In construing the statute here involved, to wit, section 4491 of the Code of 1923, which undertakes to control the judicial mind, the courts will have in mind, not alone sections 42 and 43 of the Constitution dividing the powers of government, but will bear in mind the general policy of the state in dealing with criminal prosecutions, which is not changed by statute unless the intent of the Legislature to change it be made to clearly appear. This general policy is expressed in section 4891 of the Code of 1923, having been brought forward from six former Codes, while section 4491 is new, having been taken from Act 1919, p. 181, § 7. It is inconceivable that the Legislature intended by this act to override section 4891, supra, and therefore, we hold, as we have already said, that the declaration in section 4491 must mean that an offense under that chapter shall be held to have been committed in any county in which the defendant was under duty to support his wife or child.
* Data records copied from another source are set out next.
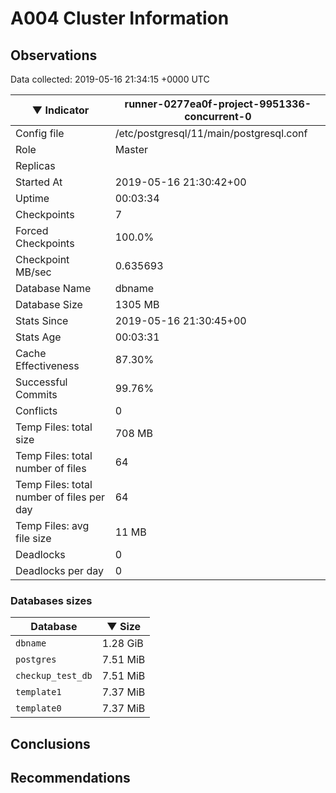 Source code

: # A004 Cluster Information #

## Observations ##
Data collected: 2019-05-16 21:34:15 +0000 UTC  

|&#9660;&nbsp;Indicator | runner-0277ea0f-project-9951336-concurrent-0 |
|--------|-------|
|Config file |/etc/postgresql/11/main/postgresql.conf|
|Role |Master|
|Replicas ||
|Started At |2019-05-16&nbsp;21:30:42+00|
|Uptime |00:03:34|
|Checkpoints |7|
|Forced Checkpoints |100.0%|
|Checkpoint MB/sec |0.635693|
|Database Name |dbname|
|Database Size |1305&nbsp;MB|
|Stats Since |2019-05-16&nbsp;21:30:45+00|
|Stats Age |00:03:31|
|Cache Effectiveness |87.30%|
|Successful Commits |99.76%|
|Conflicts |0|
|Temp Files: total size |708&nbsp;MB|
|Temp Files: total number of files |64|
|Temp Files: total number of files per day |64|
|Temp Files: avg file size |11&nbsp;MB|
|Deadlocks |0|
|Deadlocks per day |0|


### Databases sizes ###

| Database | &#9660;&nbsp;Size |
|----------|--------|
| `dbname` | 1.28&nbsp;GiB |
| `postgres` | 7.51&nbsp;MiB |
| `checkup_test_db` | 7.51&nbsp;MiB |
| `template1` | 7.37&nbsp;MiB |
| `template0` | 7.37&nbsp;MiB |


## Conclusions ##


## Recommendations ##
There can be *Page 4 no crime where there is no duty, and the husband still has the right, in this state, to control the family domicile, so long as he acts in good faith. Ex parte Jackson, 212 Ala. 496,103 So. 558.

Under the facts in this case, the duty of support and maintenance of the wife was primarily in Bullock county. Whether this defendant without just cause deserted his wife or willfully neglected or refused or failed to provide for her support and maintenance are questions to be determined by the courts in the county where the duty legally exists. Any other conclusion would open the door to all sorts of abuses, and would tend to concentrate prosecutions of this nature into those populous industrial centers where dissatisfied wives drift towards the glamour of the lights which appear to give relief from the less colorful if more peaceful life in rural communities.

But it is urged that the offense here charged is continuing in its nature. So it is, but it continues at the place where the duty is and not elsewhere, and the place where the duty is may not be changed at the whim of the wife. A husband might so conduct himself as to drive the wife from the home, or he might permit the wife to reside at a place other than where he has fixed the family domicile, in either of which events the duty to support would follow the wife, but it would be unthinkable to hold that a wife could voluntarily leave the family domicile, go to a remote part of the state, and thereby fix the venue in the prosecution of the husband for nonsupport.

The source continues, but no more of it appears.